* **Exercise**
The following data is to be repeated exactly, its pictures excluded.

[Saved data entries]
== Segment start ==

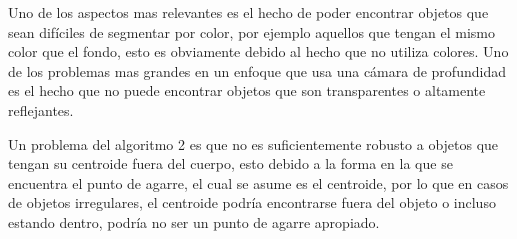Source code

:     Uno de los aspectos mas relevantes es el hecho de poder encontrar objetos que sean difíciles de segmentar por color, por ejemplo aquellos que tengan el mismo color que el fondo, esto es obviamente debido al hecho que no utiliza colores.
    Uno de los problemas mas grandes en un enfoque que usa una cámara de profundidad es el hecho que no puede encontrar objetos que son transparentes o altamente reflejantes.
    
    
    Un problema del algoritmo 2 es que no es suficientemente robusto a objetos que tengan su centroide  fuera del cuerpo, esto debido a la forma en la que se encuentra el punto de agarre, el cual se asume es el centroide, por lo que en casos de objetos irregulares, el centroide podría encontrarse fuera del objeto o incluso estando dentro, podría no ser un punto de agarre apropiado.
    
    

    
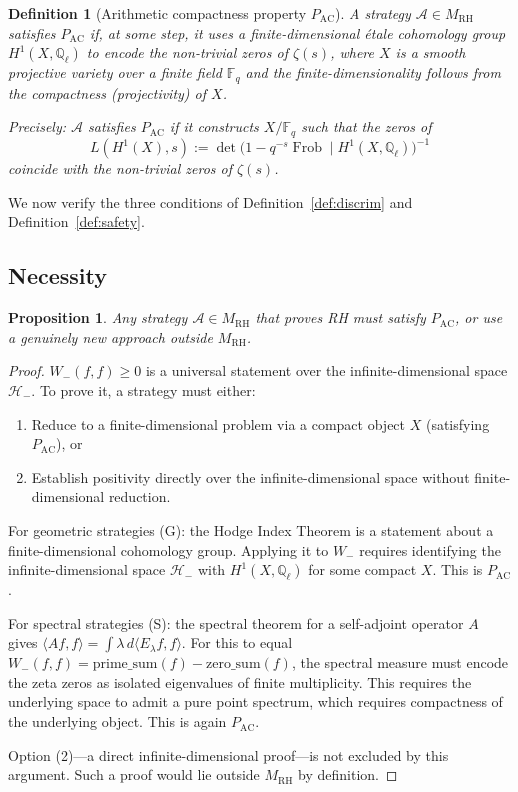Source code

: \documentclass[12pt]{article}
\newtheorem{proposition}[theorem]{Proposition}
\newtheorem{definition}[theorem]{Definition}
\DeclareMathOperator{\Frob}{Frob}
\newcommand{\FF}{\mathbb{F}}
\newcommand{\Ql}{\mathbb{Q}_\ell}
\newcommand{\Hminus}{\mathcal{H}_-}
\newcommand{\MRH}{M_{\mathrm{RH}}}
\newcommand{\PAC}{P_{\mathrm{AC}}}
\begin{document}
\begin{definition}[Arithmetic compactness property $\PAC$]
\label{def:pac}
A strategy $\mathcal{A} \in \MRH$ satisfies $\PAC$ if, at some step,
it uses a finite-dimensional \'etale cohomology group $H^1(X, \Ql)$
to encode the non-trivial zeros of $\zeta(s)$, where $X$ is a smooth
projective variety over a finite field $\FF_q$ and the
finite-dimensionality follows from the compactness (projectivity) of $X$.

Precisely: $\mathcal{A}$ satisfies $\PAC$ if it constructs $X/\FF_q$
such that the zeros of
\[
L(H^1(X), s) := \det\!\bigl(1 - q^{-s}\Frob \mid H^1(X,\Ql)\bigr)^{-1}
\]
coincide with the non-trivial zeros of $\zeta(s)$.
\end{definition}

We now verify the three conditions of Definition~\ref{def:discrim}
and Definition~\ref{def:safety}.

\subsection{Necessity}

\begin{proposition}
\label{prop:necessity}
Any strategy $\mathcal{A} \in \MRH$ that proves RH must satisfy $\PAC$,
or use a genuinely new approach outside $\MRH$.
\end{proposition}

\begin{proof}
$W_-(f,f) \geq 0$ is a universal statement over the
infinite-dimensional space $\Hminus$. To prove it, a strategy must
either:
\begin{enumerate}
\item Reduce to a finite-dimensional problem via a compact object $X$
  (satisfying $\PAC$), or
\item Establish positivity directly over the infinite-dimensional space
  without finite-dimensional reduction.
\end{enumerate}
For geometric strategies (G): the Hodge Index Theorem is a statement
about a finite-dimensional cohomology group. Applying it to $W_-$
requires identifying the infinite-dimensional space $\Hminus$ with
$H^1(X,\Ql)$ for some compact $X$. This is $\PAC$.

For spectral strategies (S): the spectral theorem for a self-adjoint
operator $A$ gives $\langle Af, f\rangle = \int \lambda\, d\langle
E_\lambda f, f\rangle$. For this to equal $W_-(f,f) =
\mathrm{prime\_sum}(f) - \mathrm{zero\_sum}(f)$, the spectral measure
must encode the zeta zeros as isolated eigenvalues of finite
multiplicity. This requires the underlying space to admit a pure point
spectrum, which requires compactness of the underlying object. This
is again $\PAC$.

Option (2)---a direct infinite-dimensional proof---is not excluded
by this argument. Such a proof would lie outside $\MRH$ by definition.
\end{proof}
\end{document}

== Segment end ==

* **Solution for this exercise**
Source code

:     Uno de los aspectos mas relevantes es el hecho de poder encontrar objetos que sean difíciles de segmentar por color, por ejemplo aquellos que tengan el mismo color que el fondo, esto es obviamente debido al hecho que no utiliza colores.
    Uno de los problemas mas grandes en un enfoque que usa una cámara de profundidad es el hecho que no puede encontrar objetos que son transparentes o altamente reflejantes.
    
    
    Un problema del algoritmo 2 es que no es suficientemente robusto a objetos que tengan su centroide  fuera del cuerpo, esto debido a la forma en la que se encuentra el punto de agarre, el cual se asume es el centroide, por lo que en casos de objetos irregulares, el centroide podría encontrarse fuera del objeto o incluso estando dentro, podría no ser un punto de agarre apropiado.
    
    

    
Source code

: \documentclass[12pt]{article}
\newtheorem{proposition}[theorem]{Proposition}
\newtheorem{definition}[theorem]{Definition}
\DeclareMathOperator{\Frob}{Frob}
\newcommand{\FF}{\mathbb{F}}
\newcommand{\Ql}{\mathbb{Q}_\ell}
\newcommand{\Hminus}{\mathcal{H}_-}
\newcommand{\MRH}{M_{\mathrm{RH}}}
\newcommand{\PAC}{P_{\mathrm{AC}}}
\begin{document}
\begin{definition}[Arithmetic compactness property $\PAC$]
\label{def:pac}
A strategy $\mathcal{A} \in \MRH$ satisfies $\PAC$ if, at some step,
it uses a finite-dimensional \'etale cohomology group $H^1(X, \Ql)$
to encode the non-trivial zeros of $\zeta(s)$, where $X$ is a smooth
projective variety over a finite field $\FF_q$ and the
finite-dimensionality follows from the compactness (projectivity) of $X$.

Precisely: $\mathcal{A}$ satisfies $\PAC$ if it constructs $X/\FF_q$
such that the zeros of
\[
L(H^1(X), s) := \det\!\bigl(1 - q^{-s}\Frob \mid H^1(X,\Ql)\bigr)^{-1}
\]
coincide with the non-trivial zeros of $\zeta(s)$.
\end{definition}

We now verify the three conditions of Definition~\ref{def:discrim}
and Definition~\ref{def:safety}.

\subsection{Necessity}

\begin{proposition}
\label{prop:necessity}
Any strategy $\mathcal{A} \in \MRH$ that proves RH must satisfy $\PAC$,
or use a genuinely new approach outside $\MRH$.
\end{proposition}

\begin{proof}
$W_-(f,f) \geq 0$ is a universal statement over the
infinite-dimensional space $\Hminus$. To prove it, a strategy must
either:
\begin{enumerate}
\item Reduce to a finite-dimensional problem via a compact object $X$
  (satisfying $\PAC$), or
\item Establish positivity directly over the infinite-dimensional space
  without finite-dimensional reduction.
\end{enumerate}
For geometric strategies (G): the Hodge Index Theorem is a statement
about a finite-dimensional cohomology group. Applying it to $W_-$
requires identifying the infinite-dimensional space $\Hminus$ with
$H^1(X,\Ql)$ for some compact $X$. This is $\PAC$.

For spectral strategies (S): the spectral theorem for a self-adjoint
operator $A$ gives $\langle Af, f\rangle = \int \lambda\, d\langle
E_\lambda f, f\rangle$. For this to equal $W_-(f,f) =
\mathrm{prime\_sum}(f) - \mathrm{zero\_sum}(f)$, the spectral measure
must encode the zeta zeros as isolated eigenvalues of finite
multiplicity. This requires the underlying space to admit a pure point
spectrum, which requires compactness of the underlying object. This
is again $\PAC$.

Option (2)---a direct infinite-dimensional proof---is not excluded
by this argument. Such a proof would lie outside $\MRH$ by definition.
\end{proof}
\end{document}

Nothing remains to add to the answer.